After I ate a delicious chocolate bagel at a German Bakery outside of the Toyama JR Station, I met my tour guides and fellow JETs (five Assistant Language Teachers and one Coordinator for International Relations) outside the Toyama Prefectural Government Office in Toyama-shi (Toyama City).  We gave some brief introductions and boarded a comfy bus to begin our journey.

We first traveled to an area just outside the city center of Toyama called Kureha Hills, where there are several museums and spectacular views of Toyama-shi on a clear day.   We stopped by the Toyama Municipal Folkcraft Village first to learn about about the history of Toyama and how it became known as the pharmaceutical capital of Japan.  According to legend, in 1690 (the Edo era of Japan, when Toyama was called Ecchu), Masatoshi Maeda, the president of Toyama Clan, visited the Edo-jo Castle.  Toshisue Akita,  the president of Miharu-jo Castle in nearby Fukushima Prefecture, was also there.  Toshisue-san suddenly became ill with a severe stomach ache.  Masatoshi-san gave him some Toyama medicine called Hankonatan (反魂丹), and Toshisue-san was relieved of his stomach ache almost immediately.  After that, Toyama became known throughout Japan as the prefecture with strong medicine, and soon salesmen were traveling all over Japan to sell the famed medicine.

We then stopped by the Takamura Gyujin Memorial Art Museum,  named after Takamura Gyujin, a famous Toyama-born artist known for his ink drawings.  Our tour guide pointed out that Takamura was often inspired by “voluptuous” women who looked like his mother, so many of his drawings depict curvy women – quite different from the stick thin women that are shown so frequently in modern American and Japanese fashion magazines!

We were then off to Chokei-ji Temple, home of 500 statues of Rakan (according to Toyama’s Website, this means Buddha’s disciples who reached nirvana).  Here, it is said you can see your ancestor in the face of one of the statues.  I chose a happy but pensive-looking Rakan as my ancestor.  Despite getting a rather annoying spider bite on my forehead here, this was easily the highlight of my first day.  The view from the top of the hill overlooks an eerie graveyard, and looking up at the statues made me feel overwhelmed and serene at the same time.  I recommend taking your time to stroll by all the statues.  Each has a unique feature, and you can climb up some stairs to look down at all of the statues.  I could probably spend two hours here again on a nice day.

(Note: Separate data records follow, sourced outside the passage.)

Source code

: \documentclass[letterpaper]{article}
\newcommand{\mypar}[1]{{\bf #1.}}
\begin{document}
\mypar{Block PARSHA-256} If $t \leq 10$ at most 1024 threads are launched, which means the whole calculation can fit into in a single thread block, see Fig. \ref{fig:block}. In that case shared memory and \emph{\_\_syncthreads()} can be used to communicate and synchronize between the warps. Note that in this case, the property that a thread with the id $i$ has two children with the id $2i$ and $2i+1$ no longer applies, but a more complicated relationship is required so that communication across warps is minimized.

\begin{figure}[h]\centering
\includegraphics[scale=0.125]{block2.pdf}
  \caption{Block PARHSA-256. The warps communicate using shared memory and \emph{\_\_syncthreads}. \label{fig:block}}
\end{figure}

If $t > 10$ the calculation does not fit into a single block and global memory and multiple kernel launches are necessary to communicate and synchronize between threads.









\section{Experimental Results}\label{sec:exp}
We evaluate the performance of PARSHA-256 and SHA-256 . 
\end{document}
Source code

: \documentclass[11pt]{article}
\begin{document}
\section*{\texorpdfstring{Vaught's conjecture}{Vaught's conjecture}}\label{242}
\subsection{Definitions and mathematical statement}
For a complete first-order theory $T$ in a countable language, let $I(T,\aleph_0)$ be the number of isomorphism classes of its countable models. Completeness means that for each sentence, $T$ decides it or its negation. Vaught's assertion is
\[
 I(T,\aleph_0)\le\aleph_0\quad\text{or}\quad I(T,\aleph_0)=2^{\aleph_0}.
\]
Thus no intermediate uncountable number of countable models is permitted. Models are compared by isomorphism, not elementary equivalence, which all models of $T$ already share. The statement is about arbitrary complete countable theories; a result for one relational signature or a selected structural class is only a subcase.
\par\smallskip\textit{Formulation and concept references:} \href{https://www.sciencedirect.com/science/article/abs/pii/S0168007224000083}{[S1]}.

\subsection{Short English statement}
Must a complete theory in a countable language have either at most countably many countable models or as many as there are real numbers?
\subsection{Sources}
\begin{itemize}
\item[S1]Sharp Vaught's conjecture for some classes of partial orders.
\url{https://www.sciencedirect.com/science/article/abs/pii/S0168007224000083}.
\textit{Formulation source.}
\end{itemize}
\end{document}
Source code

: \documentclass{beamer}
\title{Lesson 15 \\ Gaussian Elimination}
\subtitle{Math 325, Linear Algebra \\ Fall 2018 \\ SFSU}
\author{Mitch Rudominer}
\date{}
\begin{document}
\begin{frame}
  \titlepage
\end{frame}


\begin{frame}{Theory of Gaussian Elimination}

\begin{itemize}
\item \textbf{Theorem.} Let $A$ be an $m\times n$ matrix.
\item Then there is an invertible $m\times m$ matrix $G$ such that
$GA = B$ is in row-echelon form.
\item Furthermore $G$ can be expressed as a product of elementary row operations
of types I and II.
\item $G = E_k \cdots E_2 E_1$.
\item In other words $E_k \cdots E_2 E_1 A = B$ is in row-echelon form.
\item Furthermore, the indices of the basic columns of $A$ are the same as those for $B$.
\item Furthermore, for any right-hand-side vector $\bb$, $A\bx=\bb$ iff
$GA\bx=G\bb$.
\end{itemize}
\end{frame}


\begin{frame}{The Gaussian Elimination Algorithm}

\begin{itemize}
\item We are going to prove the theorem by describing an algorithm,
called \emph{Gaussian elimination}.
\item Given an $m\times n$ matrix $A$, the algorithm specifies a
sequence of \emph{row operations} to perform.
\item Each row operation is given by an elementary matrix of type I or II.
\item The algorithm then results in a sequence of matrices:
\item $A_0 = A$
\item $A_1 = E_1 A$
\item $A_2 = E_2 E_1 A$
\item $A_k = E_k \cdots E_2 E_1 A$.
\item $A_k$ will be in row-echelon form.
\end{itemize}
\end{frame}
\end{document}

After visiting museums and the temple, it was time for a traditional Japanese tea ceremony.  We sat in a lovely room and the kind woman serving us tea showed us the correct way to turn the tea cup (two times clockwise, if my memory serves me correctly).  We also ate some yummy Japanese candy and signed the guest book.

With the afternoon approaching, we hopped on the bus again and left for the Unazuki Beer-kan in Kurobe.  They brew somewhat famous beer here (which you can find at the Uozu JR station as well as some 7-Elevens in Toyama-shi).  I’m not a huge beer or alcohol drinker, so I only tried the lightest one, which reminded me of Blue Moon.  There are three brews, ranging from light to dark, and I was told the darkest one tastes like Guinness.

After lunch, we rode the famous “Torokko train” through the Kurobe Gorge.  Toyama-ken was on the cusp of fall, and although it was too early to see all the changing colors of the leaves (koyou), the train ride was still gorgeous.  I recommend sitting on the right side of the train  when you board because some of my views on the left side were obscured by concrete.  Afterwards, we tried a traditional footbath (which I declined only because I didn’t want to get my feet wet), and then took a small hike down to Sarutobikyo Valley (or Keiunkyo Valley), an area where the river is so narrow that legend says monkeys jump across it.  I was really struck by how crystal blue the river water is here.  My tour guide told me it’s because the water comes from the melting snow running down the mountains.


We headed back to Toyama in the late afternoon and ate at a traditional Japanese izakaya (pub or bar).  With full stomachs, we all went to sing karaoke in Toyama.  I sang a few songs poorly (Weezer! Lisa Loeb! The Strokes! Franz Ferdinand!) and requested “Sakura,” a beautiful Japanese love song introduced to me by a friend.  We stayed at the Toyama Chitetsu Hotel, a Japanese business hotel located footsteps from the Toyama JR station.


Must See: Chokei-ji Temple.  From the JR Toyama Station, take the bus headed for Shin Sakuradani. Get off at Anyobo (about a 10-minute ride) and walk about 10 minutes. (Directions courtesy of this Website).

Travel Tip One: From the bus side stop of the CiC building near the Toyama JR station, there is a free museum bus that visitors can take to tour various museums, including the Toyama Museum of Modern Art.  Look at a map here.